[Task to complete]
Search the listing below for the line containing "I = \lambda_e". From there through the line containing "Evaluate the distance", transcribe every line exactly, both ends included.

[Given records]
○ ○ ○ ○
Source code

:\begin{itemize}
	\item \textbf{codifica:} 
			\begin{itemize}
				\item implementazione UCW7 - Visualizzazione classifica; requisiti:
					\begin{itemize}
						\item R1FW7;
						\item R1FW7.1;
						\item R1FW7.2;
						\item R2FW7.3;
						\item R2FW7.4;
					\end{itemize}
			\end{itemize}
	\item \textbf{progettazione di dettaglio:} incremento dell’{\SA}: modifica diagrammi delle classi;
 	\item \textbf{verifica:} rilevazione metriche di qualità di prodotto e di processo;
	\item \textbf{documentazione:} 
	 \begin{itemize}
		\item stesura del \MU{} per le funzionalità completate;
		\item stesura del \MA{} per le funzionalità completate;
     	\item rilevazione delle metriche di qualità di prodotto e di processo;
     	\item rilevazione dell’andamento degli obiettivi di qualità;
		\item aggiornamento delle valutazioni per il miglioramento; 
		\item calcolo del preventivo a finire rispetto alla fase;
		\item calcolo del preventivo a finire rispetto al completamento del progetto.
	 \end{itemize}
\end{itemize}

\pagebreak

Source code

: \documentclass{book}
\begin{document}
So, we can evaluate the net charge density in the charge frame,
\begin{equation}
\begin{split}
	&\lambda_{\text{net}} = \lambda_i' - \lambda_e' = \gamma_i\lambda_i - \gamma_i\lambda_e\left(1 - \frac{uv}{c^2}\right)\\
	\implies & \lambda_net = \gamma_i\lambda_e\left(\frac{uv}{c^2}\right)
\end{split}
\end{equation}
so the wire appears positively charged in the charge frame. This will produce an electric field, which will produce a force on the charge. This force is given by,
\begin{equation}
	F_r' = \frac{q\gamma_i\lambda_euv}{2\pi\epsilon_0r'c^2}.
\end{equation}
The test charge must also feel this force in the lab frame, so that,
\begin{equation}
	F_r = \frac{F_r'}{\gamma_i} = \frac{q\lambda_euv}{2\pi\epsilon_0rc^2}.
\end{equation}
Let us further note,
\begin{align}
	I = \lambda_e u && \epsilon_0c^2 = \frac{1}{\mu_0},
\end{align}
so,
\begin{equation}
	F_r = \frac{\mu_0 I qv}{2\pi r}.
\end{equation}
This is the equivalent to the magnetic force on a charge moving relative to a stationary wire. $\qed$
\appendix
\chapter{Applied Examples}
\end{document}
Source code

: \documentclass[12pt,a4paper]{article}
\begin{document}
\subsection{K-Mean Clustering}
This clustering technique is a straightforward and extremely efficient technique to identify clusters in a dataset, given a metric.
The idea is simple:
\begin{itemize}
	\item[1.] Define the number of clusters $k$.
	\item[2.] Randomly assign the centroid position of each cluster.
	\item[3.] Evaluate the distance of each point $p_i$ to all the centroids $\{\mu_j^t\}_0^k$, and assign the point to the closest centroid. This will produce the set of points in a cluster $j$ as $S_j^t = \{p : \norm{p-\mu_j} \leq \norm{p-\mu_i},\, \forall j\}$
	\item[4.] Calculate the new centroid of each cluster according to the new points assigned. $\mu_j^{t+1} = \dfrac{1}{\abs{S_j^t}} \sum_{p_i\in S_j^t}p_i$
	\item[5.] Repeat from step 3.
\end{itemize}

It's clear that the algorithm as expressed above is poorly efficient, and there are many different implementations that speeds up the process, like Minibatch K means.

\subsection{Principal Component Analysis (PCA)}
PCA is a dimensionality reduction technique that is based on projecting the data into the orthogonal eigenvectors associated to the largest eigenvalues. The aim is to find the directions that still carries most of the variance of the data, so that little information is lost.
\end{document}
○ ○ ○ ○
[Exercise solution]
	I = \lambda_e u && \epsilon_0c^2 = \frac{1}{\mu_0},
\end{align}
so,
\begin{equation}
	F_r = \frac{\mu_0 I qv}{2\pi r}.
\end{equation}
This is the equivalent to the magnetic force on a charge moving relative to a stationary wire. $\qed$
\appendix
\chapter{Applied Examples}
\end{document}
Source code

: \documentclass[12pt,a4paper]{article}
\begin{document}
\subsection{K-Mean Clustering}
This clustering technique is a straightforward and extremely efficient technique to identify clusters in a dataset, given a metric.
The idea is simple:
\begin{itemize}
	\item[1.] Define the number of clusters $k$.
	\item[2.] Randomly assign the centroid position of each cluster.
	\item[3.] Evaluate the distance of each point $p_i$ to all the centroids $\{\mu_j^t\}_0^k$, and assign the point to the closest centroid. This will produce the set of points in a cluster $j$ as $S_j^t = \{p : \norm{p-\mu_j} \leq \norm{p-\mu_i},\, \forall j\}$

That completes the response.